Trout Mask Replica is pure madness. I love it

A squid eating dough in a polyethylene bag is fast and bulbous. Pure poetry

anakhronizein

It didn't live up to the rave reviews I found.

Balarka Sen

I wouldn't say it's the greatest experimental rock record ever, I guess, yeah.

It's pretty weird though

Semiclassical

oh, standardized r.v's

so a set of pairwise uncorrelated standardized r.v.s

hmm. $\langle (Y_1+Y_2+Y_3)^2\rangle = 3+2\left[\langle Y_1 Y_2\rangle+\langle Y_2 Y_3\rangle +\langle Y_1 Y_2\rangle\right]$

So the above bound would amount to $\langle (Y_1+Y_2+Y_3)^2\rangle \geq 1$...okay

anakhronizein

I didn't even find it all that weird, Balarka

Balarka Sen

1:25 AM

Really? Hah

Semiclassical

Anyways, for my own reference: Let $X_1,X_2$ be uncorrelated standardized rvs. Then the r.v.s $Y_1=X_1,\;Y_2=-\frac12 X_1+\frac{\sqrt{3}}{2} X_2,\;Y_3=-\frac12 X_1-\frac{\sqrt{3}}{2} X_2$ form a set of standardized rvs with $\langle Y_1 Y_2\rangle=\langle Y_2 Y_3\rangle=\langle Y_1 Y_3\rangle=-\frac12$

Balarka Sen

The use of irrational non-periodic harmonics, oddball percussion, and stream of magic realism as lyrics seem to be the major three sticking points of the weirdness of the album to me

But hey, weirdness is relative!

Semiclassical

(This doesn't satisfy the inequality I indicated before, so that bound is more restrictive.)

anakhronizein

I think Merzbow is weirder.

Balarka Sen

Also unlistenable to me. But Merzbow is very recent.

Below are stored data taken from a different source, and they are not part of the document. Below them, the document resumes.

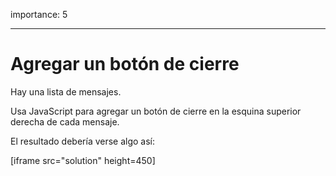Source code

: importance: 5

---

# Agregar un botón de cierre

Hay una lista de mensajes.

Usa JavaScript para agregar un botón de cierre en la esquina superior derecha de cada mensaje.

El resultado debería verse algo así:

[iframe src="solution" height=450]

So the comparison doesn't entirely make sense

anakhronizein

1:30 AM

1979 is not that recent.

Balarka Sen

Which album do you have in mind? I'm thinking of the iconic Pulse Demon

That's like from the 90s

anakhronizein

He's been doing noise music since 1979

Balarka Sen

Mm I see. I haven't listened to anything else other than Pulse Demon, which I somehow ended up listening in full while doing other stuff

It broke my ears completely

anakhronizein

Like it's not experimental rock or anything. So not really on the same field. But I was expecting my mind to be blown by the weirdness, and I got something I considered even less weird than the Mars Volta.

Balarka Sen

Have a go at Scott Walker, "Bish Bosch" if you're up for weirdness. I think you'll enjoy that one.

Semiclassical

1:36 AM

the closest thing I have to a weird album I like (and it's not that weird) is this: youtube.com/…

anakhronizein

'>video blocked in your country. :(((((((((

Balarka Sen

same

Semiclassical

huh

Robert Pollard's "Not in My Airforce"

anakhronizein

What sort of stuff do you normally listen to, @Semiclassical?

Semiclassical

i mostly stick to stuff I know at the moment tbh

I'm a fan of, let's see...

the mountain goats, explosions in the sky, and wolf parade come to mind?

Balarka Sen

1:40 AM

I somehow don't like Explosions in the Sky

anakhronizein

Wolf Parade is a fave of mine. :)

A good canadian band

Though I didn't really get into their new album

Semiclassical

tbh I haven't followed their most recent stuff

Balarka Sen

I was listening to "Heretic Pride" by Mountain Goats today

Semiclassical

Heretic Pride?

Balarka Sen

Snap, yeah

That

Semiclassical

1:41 AM

yeah, it's a good one

both the song and the album as a whole

Balarka Sen

Agree

Semiclassical

It's got some tracks I love, and some I'd love if they didn't make me feel sorta terrible

Autoclave, In the Craters on the Moon, Michael Myers Resplendent being examples of the latter

Balarka Sen

Darnielle can really write well

Semiclassical

yeah

I feel like his storytelling is a bit sharper in his older stuff, but it's still there

"Beat the Champ" being a really really good example of his new stuff

Balarka Sen

I need to go through MG's discography

Semiclassical

1:44 AM

("Goths", by contrast, i couldn't really get into past the first track...but the first track is incredible AF so it balances out)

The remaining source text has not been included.